Goal of the exercise: Everything in the records should be repeated exactly.
-=-=-=-=-
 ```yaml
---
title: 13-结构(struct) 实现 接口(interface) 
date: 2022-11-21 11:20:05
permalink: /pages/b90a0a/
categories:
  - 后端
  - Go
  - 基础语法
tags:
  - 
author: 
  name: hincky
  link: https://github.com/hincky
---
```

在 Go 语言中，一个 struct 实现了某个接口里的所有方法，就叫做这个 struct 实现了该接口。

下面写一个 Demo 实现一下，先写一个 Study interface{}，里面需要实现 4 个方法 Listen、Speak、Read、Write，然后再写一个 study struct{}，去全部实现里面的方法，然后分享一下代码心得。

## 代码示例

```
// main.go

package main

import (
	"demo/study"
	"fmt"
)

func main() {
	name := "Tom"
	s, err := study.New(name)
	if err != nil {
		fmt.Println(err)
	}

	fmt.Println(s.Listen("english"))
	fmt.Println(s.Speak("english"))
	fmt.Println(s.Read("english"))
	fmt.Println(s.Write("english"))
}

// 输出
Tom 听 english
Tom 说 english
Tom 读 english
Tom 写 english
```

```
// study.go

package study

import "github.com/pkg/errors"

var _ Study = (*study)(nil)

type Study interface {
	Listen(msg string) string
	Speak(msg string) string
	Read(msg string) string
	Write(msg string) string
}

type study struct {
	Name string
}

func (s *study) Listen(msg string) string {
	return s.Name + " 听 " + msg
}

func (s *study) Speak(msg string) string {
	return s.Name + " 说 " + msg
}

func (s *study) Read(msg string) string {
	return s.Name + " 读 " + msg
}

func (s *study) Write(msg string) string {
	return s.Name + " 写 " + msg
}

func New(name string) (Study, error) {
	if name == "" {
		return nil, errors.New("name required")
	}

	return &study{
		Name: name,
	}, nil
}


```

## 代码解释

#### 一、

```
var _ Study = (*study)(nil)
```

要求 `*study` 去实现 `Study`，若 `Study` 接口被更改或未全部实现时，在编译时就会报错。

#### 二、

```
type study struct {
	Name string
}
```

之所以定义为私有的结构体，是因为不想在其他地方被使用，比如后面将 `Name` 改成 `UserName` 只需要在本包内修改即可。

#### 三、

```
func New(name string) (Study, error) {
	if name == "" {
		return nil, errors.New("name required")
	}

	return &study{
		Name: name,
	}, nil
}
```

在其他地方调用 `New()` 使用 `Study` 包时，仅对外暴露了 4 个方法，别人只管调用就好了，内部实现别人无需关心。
-=-=-=-=-
Task answer:
 ```yaml
---
title: 13-结构(struct) 实现 接口(interface) 
date: 2022-11-21 11:20:05
permalink: /pages/b90a0a/
categories:
  - 后端
  - Go
  - 基础语法
tags:
  - 
author: 
  name: hincky
  link: https://github.com/hincky
---
```

在 Go 语言中，一个 struct 实现了某个接口里的所有方法，就叫做这个 struct 实现了该接口。

下面写一个 Demo 实现一下，先写一个 Study interface{}，里面需要实现 4 个方法 Listen、Speak、Read、Write，然后再写一个 study struct{}，去全部实现里面的方法，然后分享一下代码心得。

## 代码示例

```
// main.go

package main

import (
	"demo/study"
	"fmt"
)

func main() {
	name := "Tom"
	s, err := study.New(name)
	if err != nil {
		fmt.Println(err)
	}

	fmt.Println(s.Listen("english"))
	fmt.Println(s.Speak("english"))
	fmt.Println(s.Read("english"))
	fmt.Println(s.Write("english"))
}

// 输出
Tom 听 english
Tom 说 english
Tom 读 english
Tom 写 english
```

```
// study.go

package study

import "github.com/pkg/errors"

var _ Study = (*study)(nil)

type Study interface {
	Listen(msg string) string
	Speak(msg string) string
	Read(msg string) string
	Write(msg string) string
}

type study struct {
	Name string
}

func (s *study) Listen(msg string) string {
	return s.Name + " 听 " + msg
}

func (s *study) Speak(msg string) string {
	return s.Name + " 说 " + msg
}

func (s *study) Read(msg string) string {
	return s.Name + " 读 " + msg
}

func (s *study) Write(msg string) string {
	return s.Name + " 写 " + msg
}

func New(name string) (Study, error) {
	if name == "" {
		return nil, errors.New("name required")
	}

	return &study{
		Name: name,
	}, nil
}


```

## 代码解释

#### 一、

```
var _ Study = (*study)(nil)
```

要求 `*study` 去实现 `Study`，若 `Study` 接口被更改或未全部实现时，在编译时就会报错。

#### 二、

```
type study struct {
	Name string
}
```

之所以定义为私有的结构体，是因为不想在其他地方被使用，比如后面将 `Name` 改成 `UserName` 只需要在本包内修改即可。

#### 三、

```
func New(name string) (Study, error) {
	if name == "" {
		return nil, errors.New("name required")
	}

	return &study{
		Name: name,
	}, nil
}
```

在其他地方调用 `New()` 使用 `Study` 包时，仅对外暴露了 4 个方法，别人只管调用就好了，内部实现别人无需关心。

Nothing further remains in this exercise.